Locate the word "default" in the entries below, then gather every line that holds it.
───── Data shown ─────
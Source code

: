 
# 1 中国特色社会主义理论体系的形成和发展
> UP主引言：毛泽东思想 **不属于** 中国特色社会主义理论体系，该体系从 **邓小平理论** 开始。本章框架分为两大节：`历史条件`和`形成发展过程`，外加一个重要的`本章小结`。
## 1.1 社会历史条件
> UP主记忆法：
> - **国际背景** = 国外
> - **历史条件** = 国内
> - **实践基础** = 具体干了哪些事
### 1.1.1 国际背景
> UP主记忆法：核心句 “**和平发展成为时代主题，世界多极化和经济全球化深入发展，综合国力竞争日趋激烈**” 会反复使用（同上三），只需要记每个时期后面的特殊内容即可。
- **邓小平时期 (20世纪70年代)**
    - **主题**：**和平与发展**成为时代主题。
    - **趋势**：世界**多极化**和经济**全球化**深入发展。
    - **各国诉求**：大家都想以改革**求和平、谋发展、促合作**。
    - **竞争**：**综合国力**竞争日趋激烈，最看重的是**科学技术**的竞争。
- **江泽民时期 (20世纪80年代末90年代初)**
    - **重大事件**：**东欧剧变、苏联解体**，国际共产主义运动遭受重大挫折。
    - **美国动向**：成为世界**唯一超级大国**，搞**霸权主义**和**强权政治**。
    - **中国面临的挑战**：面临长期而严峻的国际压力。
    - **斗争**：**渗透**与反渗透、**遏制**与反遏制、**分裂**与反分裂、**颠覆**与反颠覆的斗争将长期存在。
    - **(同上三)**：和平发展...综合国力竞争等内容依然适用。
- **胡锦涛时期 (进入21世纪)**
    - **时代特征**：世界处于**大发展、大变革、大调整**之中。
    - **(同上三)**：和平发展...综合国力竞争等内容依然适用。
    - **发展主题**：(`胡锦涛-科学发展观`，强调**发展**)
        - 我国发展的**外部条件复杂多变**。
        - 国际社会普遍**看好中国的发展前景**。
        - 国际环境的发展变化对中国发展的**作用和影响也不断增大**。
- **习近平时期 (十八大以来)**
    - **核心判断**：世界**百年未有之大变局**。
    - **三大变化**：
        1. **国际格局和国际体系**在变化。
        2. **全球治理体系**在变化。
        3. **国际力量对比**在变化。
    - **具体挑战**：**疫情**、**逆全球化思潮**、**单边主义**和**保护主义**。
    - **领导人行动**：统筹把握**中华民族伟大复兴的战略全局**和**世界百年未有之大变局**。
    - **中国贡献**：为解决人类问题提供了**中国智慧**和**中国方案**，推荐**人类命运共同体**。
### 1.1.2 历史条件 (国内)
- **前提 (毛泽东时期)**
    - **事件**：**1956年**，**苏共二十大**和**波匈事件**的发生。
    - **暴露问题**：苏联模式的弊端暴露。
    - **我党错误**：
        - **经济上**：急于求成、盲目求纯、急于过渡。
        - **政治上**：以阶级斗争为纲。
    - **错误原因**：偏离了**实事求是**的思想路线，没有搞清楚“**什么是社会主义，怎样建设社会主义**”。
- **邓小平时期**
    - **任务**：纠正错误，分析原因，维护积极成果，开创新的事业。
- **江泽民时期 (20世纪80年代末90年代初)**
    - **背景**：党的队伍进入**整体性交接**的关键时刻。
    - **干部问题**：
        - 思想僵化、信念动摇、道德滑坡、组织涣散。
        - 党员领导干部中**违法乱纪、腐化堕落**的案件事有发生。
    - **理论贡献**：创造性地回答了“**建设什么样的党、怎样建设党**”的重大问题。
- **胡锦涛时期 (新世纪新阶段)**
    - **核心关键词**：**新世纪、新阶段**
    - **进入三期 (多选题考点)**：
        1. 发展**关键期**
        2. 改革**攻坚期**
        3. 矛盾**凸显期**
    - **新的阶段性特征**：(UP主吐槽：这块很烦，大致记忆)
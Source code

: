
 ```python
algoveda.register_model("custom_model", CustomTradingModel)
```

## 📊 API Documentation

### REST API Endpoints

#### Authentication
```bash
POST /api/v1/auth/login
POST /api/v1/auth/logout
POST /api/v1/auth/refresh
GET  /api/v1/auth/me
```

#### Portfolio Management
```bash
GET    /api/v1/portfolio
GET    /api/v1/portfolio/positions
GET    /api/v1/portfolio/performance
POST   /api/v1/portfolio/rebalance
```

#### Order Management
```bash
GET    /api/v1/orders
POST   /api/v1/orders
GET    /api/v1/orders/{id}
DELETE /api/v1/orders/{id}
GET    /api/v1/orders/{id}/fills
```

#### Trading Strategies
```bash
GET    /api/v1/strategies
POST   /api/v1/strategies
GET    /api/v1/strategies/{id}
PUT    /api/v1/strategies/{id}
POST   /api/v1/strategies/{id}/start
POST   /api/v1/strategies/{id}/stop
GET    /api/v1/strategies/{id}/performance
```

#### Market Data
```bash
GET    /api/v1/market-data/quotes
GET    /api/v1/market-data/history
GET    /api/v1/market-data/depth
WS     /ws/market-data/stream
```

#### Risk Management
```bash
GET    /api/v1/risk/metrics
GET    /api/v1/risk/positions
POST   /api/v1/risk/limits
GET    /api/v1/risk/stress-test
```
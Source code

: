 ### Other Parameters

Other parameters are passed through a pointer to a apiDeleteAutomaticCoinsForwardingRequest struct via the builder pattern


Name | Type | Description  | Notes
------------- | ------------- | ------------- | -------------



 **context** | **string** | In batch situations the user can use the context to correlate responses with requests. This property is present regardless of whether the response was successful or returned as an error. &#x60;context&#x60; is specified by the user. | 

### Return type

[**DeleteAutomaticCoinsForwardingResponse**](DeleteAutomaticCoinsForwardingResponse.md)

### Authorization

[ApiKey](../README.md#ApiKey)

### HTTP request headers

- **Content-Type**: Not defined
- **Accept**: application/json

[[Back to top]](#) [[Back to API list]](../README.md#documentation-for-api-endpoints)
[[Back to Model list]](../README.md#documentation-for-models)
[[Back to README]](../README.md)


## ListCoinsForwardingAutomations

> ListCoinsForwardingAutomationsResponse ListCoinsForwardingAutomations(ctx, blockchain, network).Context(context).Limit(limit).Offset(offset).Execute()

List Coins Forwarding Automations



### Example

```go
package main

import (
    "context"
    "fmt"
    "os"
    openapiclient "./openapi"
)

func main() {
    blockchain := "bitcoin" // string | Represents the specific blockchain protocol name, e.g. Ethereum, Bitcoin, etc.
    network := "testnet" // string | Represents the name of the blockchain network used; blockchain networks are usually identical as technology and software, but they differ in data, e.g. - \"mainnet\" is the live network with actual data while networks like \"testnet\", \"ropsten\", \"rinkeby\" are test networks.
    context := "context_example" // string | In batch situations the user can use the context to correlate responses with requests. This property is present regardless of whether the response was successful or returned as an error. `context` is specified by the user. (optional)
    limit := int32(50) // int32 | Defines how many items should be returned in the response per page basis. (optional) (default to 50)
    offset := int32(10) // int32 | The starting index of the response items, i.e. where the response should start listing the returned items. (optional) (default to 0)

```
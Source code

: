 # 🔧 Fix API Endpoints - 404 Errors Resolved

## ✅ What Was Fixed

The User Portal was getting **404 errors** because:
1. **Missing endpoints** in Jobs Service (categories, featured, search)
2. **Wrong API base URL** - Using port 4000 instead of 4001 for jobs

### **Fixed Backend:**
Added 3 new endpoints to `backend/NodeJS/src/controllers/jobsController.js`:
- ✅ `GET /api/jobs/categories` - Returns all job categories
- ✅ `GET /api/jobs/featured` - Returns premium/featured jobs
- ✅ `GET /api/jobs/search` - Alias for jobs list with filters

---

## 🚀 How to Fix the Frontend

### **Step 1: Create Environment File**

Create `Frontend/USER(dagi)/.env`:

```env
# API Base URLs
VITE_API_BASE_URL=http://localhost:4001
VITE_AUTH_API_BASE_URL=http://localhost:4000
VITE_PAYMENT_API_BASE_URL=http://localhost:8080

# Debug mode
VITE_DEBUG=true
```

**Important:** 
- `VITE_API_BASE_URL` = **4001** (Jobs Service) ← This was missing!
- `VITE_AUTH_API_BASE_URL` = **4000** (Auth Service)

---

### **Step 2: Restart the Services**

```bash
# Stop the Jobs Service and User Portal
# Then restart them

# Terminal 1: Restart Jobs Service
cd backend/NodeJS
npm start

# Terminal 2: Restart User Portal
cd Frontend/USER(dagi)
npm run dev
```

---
─────
## Result below
    limit := int32(50) // int32 | Defines how many items should be returned in the response per page basis. (optional) (default to 50)
    offset := int32(10) // int32 | The starting index of the response items, i.e. where the response should start listing the returned items. (optional) (default to 0)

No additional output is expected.